Copy out, from the data, each line containing the string "constant".

Plain-text document sources
[Start of section]
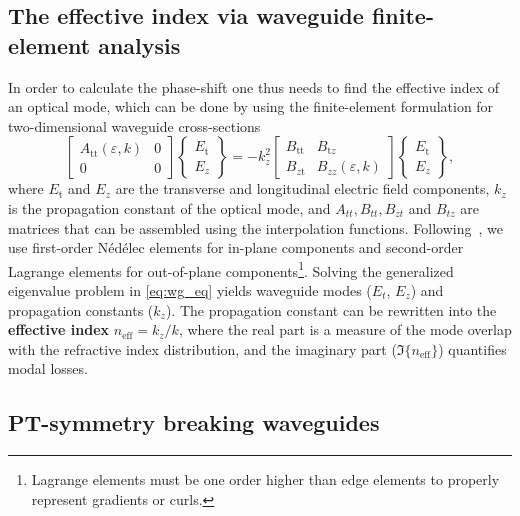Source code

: \subsection*{The effective index via waveguide finite-element analysis}

In order to calculate the phase-shift one thus needs to find the effective index of an optical mode, which can be done by 
using the finite-element formulation for two-dimensional waveguide cross-sections~\cite{jin}
\begin{equation}\label{eq:wg_eq}
    \left[\begin{array}{cc}
    A_{\text{tt}}(\varepsilon,k) & 0 \\
    0 & 0
    \end{array}\right]
    \left\{\begin{array}{l}
    E_{\text{t}} \\
    E_z
    \end{array}\right\}
    = -k_z^2
    \left[\begin{array}{cc}
    B_{\text{tt}} & B_{\text{t} z} \\
    B_{z \text{t}} & B_{z z}(\varepsilon,k)
    \end{array}\right]
    \left\{\begin{array}{c}
    E_{\text{t}} \\
    E_z
    \end{array}\right\},
    \end{equation}
where $E_{\text{t}}$ and $E_z$ are the transverse and longitudinal electric field components, $k_z$ is the propagation constant of the optical mode, and $A_{tt}, B_{tt},
B_{zt}$ and $B_{tz}$ are matrices that can be assembled using the interpolation functions. Following~\cite{jin}, we use first-order Nédélec elements for in-plane components and 
second-order Lagrange elements for out-of-plane components\footnote{Lagrange elements must be one order higher than edge elements to properly represent gradients or curls.}. 
Solving the generalized eigenvalue problem in \eqref{eq:wg_eq} yields waveguide modes ($E_t$, $E_z$) and propagation constants ($k_z$). The propagation constant can be rewritten into the \textbf{effective index} $n_\text{eff} = k_z / k$,
 where the real part is a measure of the mode overlap with the refractive index distribution, and the imaginary part ($\Im\{n_\text{eff}\}$) quantifies modal losses. 

 \subsection*{PT-symmetry breaking waveguides}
[End of section]
## Solution
where $E_{\text{t}}$ and $E_z$ are the transverse and longitudinal electric field components, $k_z$ is the propagation constant of the optical mode, and $A_{tt}, B_{tt},
Solving the generalized eigenvalue problem in \eqref{eq:wg_eq} yields waveguide modes ($E_t$, $E_z$) and propagation constants ($k_z$). The propagation constant can be rewritten into the \textbf{effective index} $n_\text{eff} = k_z / k$,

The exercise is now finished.